So, how does a Leyden jar work? For that matter, how do those friction machines work? Let’s answer those questions now, rather than waiting for another 150 years of history to pass, and get started on disentangling a language problem associated with electricity.
Today, we have the benefit of knowing that matter consists of atoms, and that atoms
contain electrons. These are modern notions, of course.20 The investigators we’ve introduced so far did not know about the structure of matter, and so they groped in the darkness. In fact, it is their struggle that has illuminated and informed our understanding. They could not know that friction machines depend on the fact that electrons in a given material are bound imperfectly to their host atoms. The strength of this binding depends on the details of the material, as well as on external factors such as temperature. It is more likely than not that two different materials will have differing affinities for electrons.

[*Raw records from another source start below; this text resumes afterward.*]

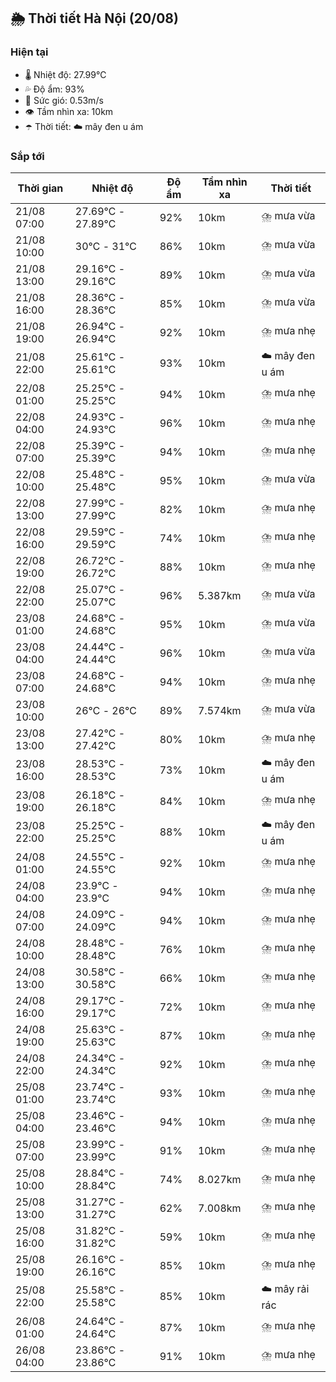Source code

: ## 🌦️ Thời tiết Hà Nội (20/08)

### Hiện tại

- 🌡️ Nhiệt độ: 27.99℃
- 💦 Độ ẩm: 93%
- 💨 Sức gió: 0.53m/s
- 👁️ Tầm nhìn xa: 10km
- ☂️ Thời tiết: ☁️ mây đen u ám

### Sắp tới

| Thời gian | Nhiệt độ | Độ ẩm | Tầm nhìn xa | Thời tiết |
| --- | --- | --- | --- | --- |
| 21/08 07:00 | 27.69℃ - 27.89℃ | 92% | 10km | ⛈️ mưa vừa |
| 21/08 10:00 | 30℃ - 31℃ | 86% | 10km | ⛈️ mưa vừa |
| 21/08 13:00 | 29.16℃ - 29.16℃ | 89% | 10km | ⛈️ mưa vừa |
| 21/08 16:00 | 28.36℃ - 28.36℃ | 85% | 10km | ⛈️ mưa vừa |
| 21/08 19:00 | 26.94℃ - 26.94℃ | 92% | 10km | ⛈️ mưa nhẹ |
| 21/08 22:00 | 25.61℃ - 25.61℃ | 93% | 10km | ☁️ mây đen u ám |
| 22/08 01:00 | 25.25℃ - 25.25℃ | 94% | 10km | ⛈️ mưa nhẹ |
| 22/08 04:00 | 24.93℃ - 24.93℃ | 96% | 10km | ⛈️ mưa nhẹ |
| 22/08 07:00 | 25.39℃ - 25.39℃ | 94% | 10km | ⛈️ mưa nhẹ |
| 22/08 10:00 | 25.48℃ - 25.48℃ | 95% | 10km | ⛈️ mưa vừa |
| 22/08 13:00 | 27.99℃ - 27.99℃ | 82% | 10km | ⛈️ mưa nhẹ |
| 22/08 16:00 | 29.59℃ - 29.59℃ | 74% | 10km | ⛈️ mưa nhẹ |
| 22/08 19:00 | 26.72℃ - 26.72℃ | 88% | 10km | ⛈️ mưa nhẹ |
| 22/08 22:00 | 25.07℃ - 25.07℃ | 96% | 5.387km | ⛈️ mưa vừa |
| 23/08 01:00 | 24.68℃ - 24.68℃ | 95% | 10km | ⛈️ mưa vừa |
| 23/08 04:00 | 24.44℃ - 24.44℃ | 96% | 10km | ⛈️ mưa vừa |
| 23/08 07:00 | 24.68℃ - 24.68℃ | 94% | 10km | ⛈️ mưa nhẹ |
| 23/08 10:00 | 26℃ - 26℃ | 89% | 7.574km | ⛈️ mưa vừa |
| 23/08 13:00 | 27.42℃ - 27.42℃ | 80% | 10km | ⛈️ mưa nhẹ |
| 23/08 16:00 | 28.53℃ - 28.53℃ | 73% | 10km | ☁️ mây đen u ám |
| 23/08 19:00 | 26.18℃ - 26.18℃ | 84% | 10km | ⛈️ mưa nhẹ |
| 23/08 22:00 | 25.25℃ - 25.25℃ | 88% | 10km | ☁️ mây đen u ám |
| 24/08 01:00 | 24.55℃ - 24.55℃ | 92% | 10km | ⛈️ mưa nhẹ |
| 24/08 04:00 | 23.9℃ - 23.9℃ | 94% | 10km | ⛈️ mưa nhẹ |
| 24/08 07:00 | 24.09℃ - 24.09℃ | 94% | 10km | ⛈️ mưa nhẹ |
| 24/08 10:00 | 28.48℃ - 28.48℃ | 76% | 10km | ⛈️ mưa nhẹ |
| 24/08 13:00 | 30.58℃ - 30.58℃ | 66% | 10km | ⛈️ mưa nhẹ |
| 24/08 16:00 | 29.17℃ - 29.17℃ | 72% | 10km | ⛈️ mưa nhẹ |
| 24/08 19:00 | 25.63℃ - 25.63℃ | 87% | 10km | ⛈️ mưa nhẹ |
| 24/08 22:00 | 24.34℃ - 24.34℃ | 92% | 10km | ⛈️ mưa nhẹ |
| 25/08 01:00 | 23.74℃ - 23.74℃ | 93% | 10km | ⛈️ mưa nhẹ |
| 25/08 04:00 | 23.46℃ - 23.46℃ | 94% | 10km | ⛈️ mưa nhẹ |
| 25/08 07:00 | 23.99℃ - 23.99℃ | 91% | 10km | ⛈️ mưa nhẹ |
| 25/08 10:00 | 28.84℃ - 28.84℃ | 74% | 8.027km | ⛈️ mưa nhẹ |
| 25/08 13:00 | 31.27℃ - 31.27℃ | 62% | 7.008km | ⛈️ mưa nhẹ |
| 25/08 16:00 | 31.82℃ - 31.82℃ | 59% | 10km | ⛈️ mưa nhẹ |
| 25/08 19:00 | 26.16℃ - 26.16℃ | 85% | 10km | ⛈️ mưa nhẹ |
| 25/08 22:00 | 25.58℃ - 25.58℃ | 85% | 10km | ☁️ mây rải rác |
| 26/08 01:00 | 24.64℃ - 24.64℃ | 87% | 10km | ⛈️ mưa nhẹ |
| 26/08 04:00 | 23.86℃ - 23.86℃ | 91% | 10km | ⛈️ mưa nhẹ |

Consequently, a net transfer of electrons will gen-erally take place to the material with the greater affinity, leaving that material with a net surplus of electrons, and the other with a deficiency of electrons. To use du Fay’s language, one material will exhibit vitreous electricity, and the other will be resinous. In modern terms, one will be positively charged, and the other will be negatively charged.
From the foregoing description, it would seem that rubbing is not fundamentally needed. Indeed, that’s right. Contact between dissimilar materials is the basic requirement. Anyone who has seen the sparks produced as a piece of cellophane adhesive tape is rapidly pulled off a surface has seen evidence that this is the case.

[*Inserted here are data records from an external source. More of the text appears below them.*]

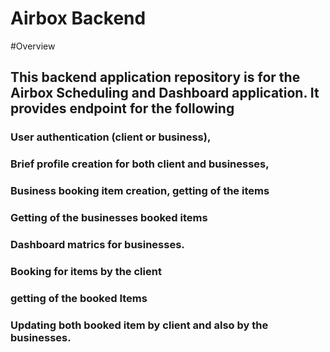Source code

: # Airbox Backend

#Overview
## This backend application repository is for the Airbox Scheduling and Dashboard application. It provides endpoint for the following
### User authentication (client or business), 
### Brief profile creation for both client and businesses,
### Business booking item creation, getting of the items 
### Getting of the businesses booked items
### Dashboard matrics for businesses.
### Booking for items by the client
### getting of the booked Items
### Updating both booked item by client and also by the businesses.
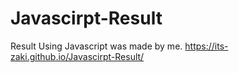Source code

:# Javascirpt-Result
Result Using Javascript was made by me.
https://its-zaki.github.io/Javascirpt-Result/
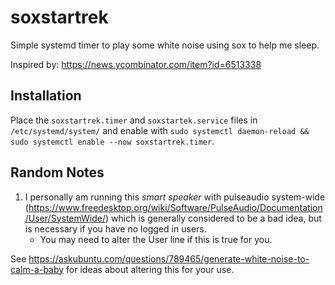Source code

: # soxstartrek
Simple systemd timer to play some white noise using sox to help me sleep.

Inspired by: https://news.ycombinator.com/item?id=6513338

## Installation

Place the `soxstartrek.timer` and `soxstartek.service` files in `/etc/systemd/system/` and enable with `sudo systemctl daemon-reload && sudo systemctl enable --now soxstartrek.timer`.


## Random Notes
1. I personally am running this *smart speaker* with pulseaudio system-wide (https://www.freedesktop.org/wiki/Software/PulseAudio/Documentation/User/SystemWide/) which is generally considered to be a bad idea, but is necessary if you have no logged in users.
	*	You may need to alter the User line if this is true for you.

See https://askubuntu.com/questions/789465/generate-white-noise-to-calm-a-baby for ideas about altering this for your use.
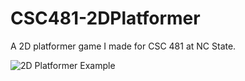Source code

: # CSC481-2DPlatformer
A 2D platformer game I made for CSC 481 at NC State.

![2D Platformer Example](https://docs.google.com/uc?id=14P1mLhmSVE7Rr7gakPNBBWcrxOlwvB8w)
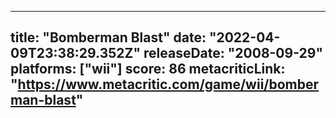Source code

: 
---
title: "Bomberman Blast"
date: "2022-04-09T23:38:29.352Z"
releaseDate: "2008-09-29"
platforms: ["wii"]
score: 86
metacriticLink: "https://www.metacritic.com/game/wii/bomberman-blast"
---
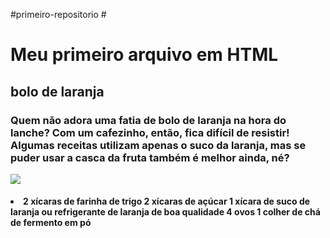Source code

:  #primeiro-repositorio  #<html>
<h1>Meu primeiro arquivo em HTML</h1>
</html>
<html lang=“pt”>
<h2>bolo de laranja</h2>
<head><h3> Quem não adora uma fatia de bolo de laranja na hora do lanche? Com um cafezinho, então, fica difícil de resistir! Algumas receitas utilizam apenas o suco da laranja, mas se puder usar a casca da fruta também é melhor ainda, né?</h3></head>
</Html>
<img
src=https://www.sistersmommies.com.br/receita-de-bolo-de-laranja-integral/"></body></Html>
<h4><li> 2 xícaras de farinha de trigo
2 xícaras de açúcar 1 xícara de suco de laranja ou refrigerante de laranja de boa qualidade 4 ovos 1 colher de chá de fermento em pó</li></h4>
</html>
<style><body><background-color>#d24dff<body></style>
</html>
<!DOCTYPE html>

Rubbing is simply an expedient way to get a greater surface area to come into inti-mate contact (the key word is intimate, for a separation of a few atomic diameters is sufficient to prevent functioning).

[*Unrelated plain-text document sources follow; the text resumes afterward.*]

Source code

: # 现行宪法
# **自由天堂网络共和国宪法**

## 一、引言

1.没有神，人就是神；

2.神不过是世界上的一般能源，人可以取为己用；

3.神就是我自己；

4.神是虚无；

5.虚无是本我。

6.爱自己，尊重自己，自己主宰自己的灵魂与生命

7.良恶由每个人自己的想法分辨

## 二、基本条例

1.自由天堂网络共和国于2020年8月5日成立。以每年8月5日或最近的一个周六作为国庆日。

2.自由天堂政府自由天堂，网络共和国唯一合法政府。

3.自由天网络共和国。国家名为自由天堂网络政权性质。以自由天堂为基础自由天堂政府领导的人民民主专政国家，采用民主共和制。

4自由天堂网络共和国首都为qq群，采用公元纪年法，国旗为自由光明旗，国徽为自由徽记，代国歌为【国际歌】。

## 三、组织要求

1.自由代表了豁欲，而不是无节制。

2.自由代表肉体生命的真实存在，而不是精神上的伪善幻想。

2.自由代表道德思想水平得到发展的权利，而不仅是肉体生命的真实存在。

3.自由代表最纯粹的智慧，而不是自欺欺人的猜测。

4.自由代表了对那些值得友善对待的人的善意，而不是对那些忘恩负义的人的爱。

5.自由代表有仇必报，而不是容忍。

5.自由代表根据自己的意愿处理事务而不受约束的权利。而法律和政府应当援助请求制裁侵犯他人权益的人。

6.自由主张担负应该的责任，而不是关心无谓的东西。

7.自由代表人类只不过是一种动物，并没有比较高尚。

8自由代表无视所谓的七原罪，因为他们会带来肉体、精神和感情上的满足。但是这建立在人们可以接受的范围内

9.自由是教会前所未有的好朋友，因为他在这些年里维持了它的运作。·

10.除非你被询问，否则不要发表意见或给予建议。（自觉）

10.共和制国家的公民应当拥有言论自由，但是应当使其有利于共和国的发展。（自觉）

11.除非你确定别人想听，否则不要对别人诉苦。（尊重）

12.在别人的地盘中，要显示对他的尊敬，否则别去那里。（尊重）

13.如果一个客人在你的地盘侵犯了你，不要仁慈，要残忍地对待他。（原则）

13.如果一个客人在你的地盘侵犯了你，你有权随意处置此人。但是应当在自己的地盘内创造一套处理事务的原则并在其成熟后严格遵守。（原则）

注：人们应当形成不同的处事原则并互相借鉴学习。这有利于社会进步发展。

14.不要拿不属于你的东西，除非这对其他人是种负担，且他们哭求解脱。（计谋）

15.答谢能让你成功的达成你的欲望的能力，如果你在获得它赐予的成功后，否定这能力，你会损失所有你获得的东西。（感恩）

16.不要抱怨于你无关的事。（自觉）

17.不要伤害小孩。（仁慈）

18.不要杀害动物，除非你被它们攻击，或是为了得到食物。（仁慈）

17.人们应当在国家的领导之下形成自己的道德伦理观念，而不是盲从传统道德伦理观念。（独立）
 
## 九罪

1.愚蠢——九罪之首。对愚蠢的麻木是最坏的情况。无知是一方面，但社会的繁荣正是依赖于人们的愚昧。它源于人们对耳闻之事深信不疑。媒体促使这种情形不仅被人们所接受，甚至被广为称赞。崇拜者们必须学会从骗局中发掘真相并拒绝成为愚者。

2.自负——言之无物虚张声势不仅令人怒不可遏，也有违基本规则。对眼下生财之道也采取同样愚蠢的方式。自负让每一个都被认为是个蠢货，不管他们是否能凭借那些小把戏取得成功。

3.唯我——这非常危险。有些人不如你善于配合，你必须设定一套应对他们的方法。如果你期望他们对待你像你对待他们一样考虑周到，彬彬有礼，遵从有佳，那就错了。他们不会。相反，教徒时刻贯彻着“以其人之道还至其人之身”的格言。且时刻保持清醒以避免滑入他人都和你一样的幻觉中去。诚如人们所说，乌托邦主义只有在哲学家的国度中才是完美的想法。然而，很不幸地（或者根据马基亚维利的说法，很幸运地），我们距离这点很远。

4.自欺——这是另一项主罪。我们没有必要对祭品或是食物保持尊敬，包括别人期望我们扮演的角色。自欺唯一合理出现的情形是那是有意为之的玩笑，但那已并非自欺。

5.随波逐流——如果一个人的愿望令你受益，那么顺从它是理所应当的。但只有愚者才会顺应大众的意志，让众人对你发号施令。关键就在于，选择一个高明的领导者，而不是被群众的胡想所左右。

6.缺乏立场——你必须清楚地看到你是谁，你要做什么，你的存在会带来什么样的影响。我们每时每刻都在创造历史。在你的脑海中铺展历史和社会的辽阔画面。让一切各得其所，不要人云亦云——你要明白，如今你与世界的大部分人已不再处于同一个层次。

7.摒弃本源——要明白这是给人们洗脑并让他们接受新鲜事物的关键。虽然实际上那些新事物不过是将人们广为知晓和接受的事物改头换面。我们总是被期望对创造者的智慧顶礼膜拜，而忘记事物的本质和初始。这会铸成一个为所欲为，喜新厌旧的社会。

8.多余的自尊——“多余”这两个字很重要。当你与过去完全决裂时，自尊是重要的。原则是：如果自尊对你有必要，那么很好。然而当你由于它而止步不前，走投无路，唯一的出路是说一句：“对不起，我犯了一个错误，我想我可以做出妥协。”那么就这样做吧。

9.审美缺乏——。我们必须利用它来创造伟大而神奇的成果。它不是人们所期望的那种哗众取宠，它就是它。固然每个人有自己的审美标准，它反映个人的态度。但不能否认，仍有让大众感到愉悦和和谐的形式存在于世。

Again, depending on the materials involved, as well as on external factors (such as temperature and humidity), the state of charge of a material may persist for varying amounts of time. With good insulators, it’s possible for charge to be retained for hours or days (yet longer durations are possible, but less common).
It’s also possible for two identical materials to have different states of charge, but not without an external influence to break the symmetry. A friction generator is a perfect external influence for driving the transfer of some charge from one metal electrode to another in a Leyden jar. Thanks to the excellent insulating qualities of the jar’s glass, any displacement of charge can persist for a surprisingly long time. Researchers quickly discovered that one could get a nasty shock from a Leyden jar that has lain undisturbed for hours or even days.
Over the years, the phrase “charge up a Leyden jar” or “charge up a capacitor” came into common usage. To many, that evokes an image of filling up a jar with electrons, but that isn’t the right picture at all. What actually happens is that some charge from one electrode moves over to the other; the total amount of charge doesn’t change. And if the phrase is “charge it up with electricity” we have a double language problem. Here, electricity is not a substitute for electrons. Rather, it is being used as a proxy for “electrical energy.” Charges that have been separated have the potential to perform some function as they attempt to return to their unsep-arated state. They can move things, heat things, break things. Thus, “charge it up with electricity” really means “separate charges so that they will have electrical potential energy.” The cumbersome nature of the more accurate statement explains why the shorthand language is universally used, misleading as it may be.
With that interlude completed, we can now relate the wonderful story of Abbé Jean-Antoine Nollet. It is he who named and popularized the Leyden jar, but he’s better remembered for a delightful experiment to determine “the speed of electricity.” Again, this phrase must not be taken to mean “the speed of electrons.” Rather, inter-pret it as meaning “the speed with which an electrical effect may travel.” In 1746 he arranged enough Carthusian monks to form a circle of about a mile in circumfer-
ence (that’s a lot of monks).21 Each monk was electrically connected to his neigh-bors through a length of iron wire. When Nollet connected a charged Leyden jar to the assembly, the monks all leapt into the air at the same time. Luckily, monks of the Carthusian order don’t take a vow of silence, for there was almost certainly
some shouting. Nollet’s charming demonstration showed that electrical effects are powerful, travel a significant distance and move very fast.
FIGURE 9. The Abbé Jean-Antoine Nollet
Up to this point, the story of electricity is purely European, driven mainly by gen-tlemen born of high station. The next big contribution comes from the New World, from someone who began life near the bottom of society. Benjamin Franklin was the tenth of seventeen children of a Boston soap maker. His poor family appren-ticed him at the age of 12 to his older brother, James, a printer. He and James did not get along, unfortunately, and Ben eventually ran away to Philadelphia. Arriving with only enough money for a few breadrolls to munch on, the 17-year old Franklin managed to find employment in printing shops. The runaway teen eventually became a wealthy and respected social lion, and chose to retire at the age of 42.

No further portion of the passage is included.